Quite apart from anything else, we KNEW when we signed up for this Coalition that it was going to be HORRIBLE, that we'd been handed a CHALICE that was not just POISONED but bought on HIRE PURCHASE with the BAILIFFS on the way round! Of COURSE we were going to get roughed up because it's the Government's JOB to take the BLAME. I've said before that we chose the long and painful but ultimately safer path out of the depression, rather than the wild borrow and gamble approach. But that's not going to make things any easier along the way.
But if you really WANT simplistic analysis, then CLEARLY it's because the Coalition policies are TOO MUCH CONSERVATORY, not too little.
Look, the Liberal Democrats are widely seen as losing votes because we've become TOO CONSERVATORY.
And you can trace the moment that the fluffy bottom fell out of the Conservatories' polling figures to... Master Gideon's top-rate-of-tax-cutting Budget, when suddenly the Conservatories looked TOO CONSERVATORY too!
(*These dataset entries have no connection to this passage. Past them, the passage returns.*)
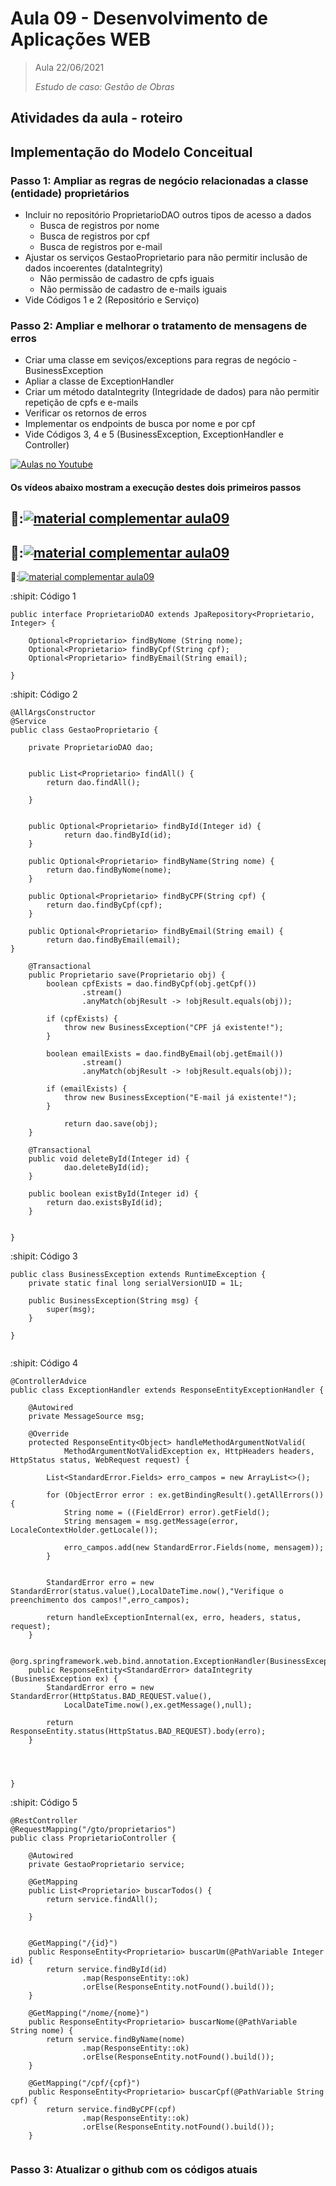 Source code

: # Aula 09 - Desenvolvimento de Aplicações WEB

> Aula 22/06/2021
> 
>  *Estudo de caso: Gestão de Obras*


## Atividades da aula - roteiro

## Implementação do Modelo Conceitual

### Passo 1: Ampliar as regras de negócio relacionadas a classe (entidade) proprietários
- Incluir no repositório ProprietarioDAO outros tipos de acesso a dados
  - Busca de registros por nome
  - Busca de registros por cpf
  - Busca de registros por e-mail
- Ajustar os serviços GestaoProprietario para não permitir inclusão de dados incoerentes (dataIntegrity)
  - Não permissão de cadastro de cpfs iguais
  - Não permissão de cadastro de e-mails iguais
- Vide Códigos 1 e 2  (Repositório e Serviço)

### Passo 2: Ampliar e melhorar o tratamento de mensagens de erros
- Criar uma classe em seviços/exceptions para regras de negócio - BusinessException
- Apliar a classe de ExceptionHandler
- Criar um método dataIntegrity (Integridade de dados) para não permitir repetição de cpfs e e-mails
- Verificar os retornos de erros
- Implementar os endpoints de busca por nome e por cpf
- Vide Códigos 3, 4 e 5 (BusinessException, ExceptionHandler e Controller)

[![Aulas no Youtube](https://github.com/marcoswagner-commits/gestao_obras_aula_daw/blob/cb3e2ea9547f9ddc831277f07919c3e78451eb92/yt-icon.png)](https://www.youtube.com/channel/UCfO-aJxKLqau0TnL0AfNAvA)
####  Os vídeos abaixo mostram a execução destes dois primeiros passos

🥇:[![material complementar aula09](https://github.com/marcoswagner-commits/gestao_obras_aula_daw/blob/ae21f550ddb70c1e401baeaf543065f9a8b80283/documentos/Capa_Aula09.png)](https://www.youtube.com/watch?v=CncYHx2x-xI)
-
🥈:[![material complementar aula09](https://github.com/marcoswagner-commits/gestao_obras_aula_daw/blob/ae21f550ddb70c1e401baeaf543065f9a8b80283/documentos/Capa_Aula09.png)](https://www.youtube.com/watch?v=qJm_-rD4gb0)
-
🥉:[![material complementar aula09](https://github.com/marcoswagner-commits/gestao_obras_aula_daw/blob/ae21f550ddb70c1e401baeaf543065f9a8b80283/documentos/Capa_Aula09.png)](https://www.youtube.com/watch?v=XWIO-29pOJY)





:shipit: Código 1
```
public interface ProprietarioDAO extends JpaRepository<Proprietario, Integer> {
	
	Optional<Proprietario> findByNome (String nome);
	Optional<Proprietario> findByCpf(String cpf);
	Optional<Proprietario> findByEmail(String email);

}

```

:shipit: Código 2
```
@AllArgsConstructor
@Service
public class GestaoProprietario {
	
	private ProprietarioDAO dao;
	
	
	public List<Proprietario> findAll() {
		return dao.findAll();
		
	}
	
	
	public Optional<Proprietario> findById(Integer id) {
			return dao.findById(id);
	}
	
	public Optional<Proprietario> findByName(String nome) {
		return dao.findByNome(nome);
    }
	
	public Optional<Proprietario> findByCPF(String cpf) {
		return dao.findByCpf(cpf);
    }
	
	public Optional<Proprietario> findByEmail(String email) {
		return dao.findByEmail(email);
}
	
	@Transactional
	public Proprietario save(Proprietario obj) {
		boolean cpfExists = dao.findByCpf(obj.getCpf())
				.stream()
				.anyMatch(objResult -> !objResult.equals(obj));
		
		if (cpfExists) {
			throw new BusinessException("CPF já existente!");
		}
		
		boolean emailExists = dao.findByEmail(obj.getEmail())
				.stream()
				.anyMatch(objResult -> !objResult.equals(obj));
		
		if (emailExists) {
			throw new BusinessException("E-mail já existente!");
		}
		
			return dao.save(obj);
	}
	
	@Transactional
	public void deleteById(Integer id) {
			dao.deleteById(id);
	}
	
	public boolean existById(Integer id) {
		return dao.existsById(id);
	}
	
	
}

```

:shipit: Código 3
```
public class BusinessException extends RuntimeException {
	private static final long serialVersionUID = 1L;
	
	public BusinessException(String msg) {
		super(msg);
	}

}


```

:shipit: Código 4
```
@ControllerAdvice
public class ExceptionHandler extends ResponseEntityExceptionHandler {
	
	@Autowired
	private MessageSource msg;
	
	@Override
	protected ResponseEntity<Object> handleMethodArgumentNotValid(
			MethodArgumentNotValidException ex, HttpHeaders headers, HttpStatus status, WebRequest request) {

		List<StandardError.Fields> erro_campos = new ArrayList<>();
		
		for (ObjectError error : ex.getBindingResult().getAllErrors()) {
			String nome = ((FieldError) error).getField();
			String mensagem = msg.getMessage(error, LocaleContextHolder.getLocale());
			
			erro_campos.add(new StandardError.Fields(nome, mensagem));
		}
		
		
		StandardError erro = new StandardError(status.value(),LocalDateTime.now(),"Verifique o preenchimento dos campos!",erro_campos);
		
		return handleExceptionInternal(ex, erro, headers, status, request);
	}
	
	@org.springframework.web.bind.annotation.ExceptionHandler(BusinessException.class)
	public ResponseEntity<StandardError> dataIntegrity (BusinessException ex) {
		StandardError erro = new StandardError(HttpStatus.BAD_REQUEST.value(),
			LocalDateTime.now(),ex.getMessage(),null);
		
		return ResponseEntity.status(HttpStatus.BAD_REQUEST).body(erro);
	}
	
		
	

}

```

:shipit: Código 5
```
@RestController
@RequestMapping("/gto/proprietarios")
public class ProprietarioController {
	
	@Autowired
	private GestaoProprietario service;
	
	@GetMapping
	public List<Proprietario> buscarTodos() {
		return service.findAll();
		
	}
	
	
	@GetMapping("/{id}")
	public ResponseEntity<Proprietario> buscarUm(@PathVariable Integer id) {
		return service.findById(id)
				.map(ResponseEntity::ok)
				.orElse(ResponseEntity.notFound().build());
	}
	
	@GetMapping("/nome/{nome}")
	public ResponseEntity<Proprietario> buscarNome(@PathVariable String nome) {
		return service.findByName(nome)
				.map(ResponseEntity::ok)
				.orElse(ResponseEntity.notFound().build());
	}
	
	@GetMapping("/cpf/{cpf}")
	public ResponseEntity<Proprietario> buscarCpf(@PathVariable String cpf) {
		return service.findByCPF(cpf)
				.map(ResponseEntity::ok)
				.orElse(ResponseEntity.notFound().build());
	}
	

```
### Passo 3: Atualizar o github com os códigos atuais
The unravelling of the Budget was all about the spin that it was a tax cut for the rich paid for by hitting pasties, grannies and charities. And, ironically, conservatories.
For some Conservatories it is time to play the "Personal Incredulity Fallacy". THEY have a personal bug about "gay marriage", or Equal Marriage as we call it in the real world, and House of Lords Club reform so they ASSUME that the voters have a bug about Equal Marriage and House of Lords Club reform.
Rather than, say, Mr Landslide's "ever so popular" NHS reforms or Mr Gove's "widely lauded as uncontroversial" Free Schools or Mr Drunken-Swerve's "not in any way likely to have caused a fuss" slashing of Welfare Payments (the cuts hitting hundreds of thousands of families in the month before polling).
Sadly, imposing your personal fantasies on the electorate will not get you elected.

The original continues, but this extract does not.